A Sociedade do Risco. Até uma nova realidade
Tradução e resumo dos primeiros capítulos do livro de Ulrich Beck.
Lógica da divisão da riqueza e da divisão do risco (capítulo 1)
As forças produtivas e tecnológicas do homem trabalham para excluir socialmente a miséria material autêntica. Esse processo de modernização traz consigo os potenciais riscos que se voltam para a nossa sociedade como uma auto-ameaça.
O conceito de sociedade aos moldes de Marx Weber, coincide com o paradigma da sociedade do risco. Conviver com a iminência do risco e expor-se ao mesmo é um risco que essa sociedade tem que correr por conta do seu desenvolvimento técnico-industrial e econômico que antes era visto como solução e agora é observado como problema.
A globalização vem afetando o convívio social: delineando a partilha de bens, criando paradigmas na divisão tanto das riquezas criadas pela modernidade quanto os seus malefícios, conseqüências implícitas da industrialização.
Os perigos que antes nos acometiam eram perceptíveis aos olhos, aos nossos sentidos. Hoje os perigos que nos cercam são intangíveis, invisíveis. Apenas os olhos da ciência podem observá-los e constatar a globalidade da ameaça que nos oferece. Não apenas a nós, sociedade, todavia ao planeta, porque tais riscos causam danos irreversíveis e permanecem ainda invisíveis. Os riscos da modernização afetam, cedo ou tarde, a quem mais produz e se beneficia dessa produção, produzindo, dessa forma, novas desigualdades internacionais.
A sociedade industrial produz o aproveitamento econômico dos riscos causados pelo perigo e pelo potencial político da sociedade do risco. Nas situações de classe o ser determina a consciência, enquanto nas situações de perigo a consciência (o conhecimento) determina o ser. É possível saciar a fome no mundo ou satisfazer as necessidades mais básicas, porém, o que se ganha com isso?
A sociedade do risco é uma sociedade catastrófica. Nela, o estado de exceção se torna o estado de normalidade.
Enquanto em lugares pessoas morrem de fome outros combatem a obesidade. Não existe meio termo em situação de perigo socialmente desigual. A indústria causa danos à natureza, a saúde e a convivência dos seres humanos. Neste posto é que se pode perceber que o prejudica a saúde e destrói a natureza não está perceptível a nós. Até mesmo não nos afeta no presente, mas afetará os nossos descendentes. São riscos previstos em um futuro que não se sabe quando, se perto ou longe, há de nos afetar como sociedade. Porque para nos desenvolvermos assumimos um risco não pessoal, mas social. Um risco universal, que é ao mesmo tempo especifico e inespecífico localmente.

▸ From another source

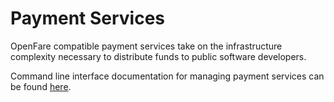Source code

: # Payment Services

OpenFare compatible payment services take on the infrastructure complexity necessary to distribute funds to public software developers.

Command line interface documentation for managing payment services can be found [here](../cli/service/README.md).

A constatação desses riscos é uma simbiose entre a ciência da natureza e a ciência do espírito, entre a racionalidade cotidiana e a racionalidade dos especialistas.
A racionalidade dos riscos se descreve sobre um castelo de cartas de suposições e especulações. Baseiam-se em possibilidades matemáticas que se limita a valorar determinados riscos quantificáveis no caso de acidentes prováveis. Muitas coisas poderão ser confirmadas ou não. Até que possam se confirmar terão que sustentarem-se entre a dúvida sistemática e permanente.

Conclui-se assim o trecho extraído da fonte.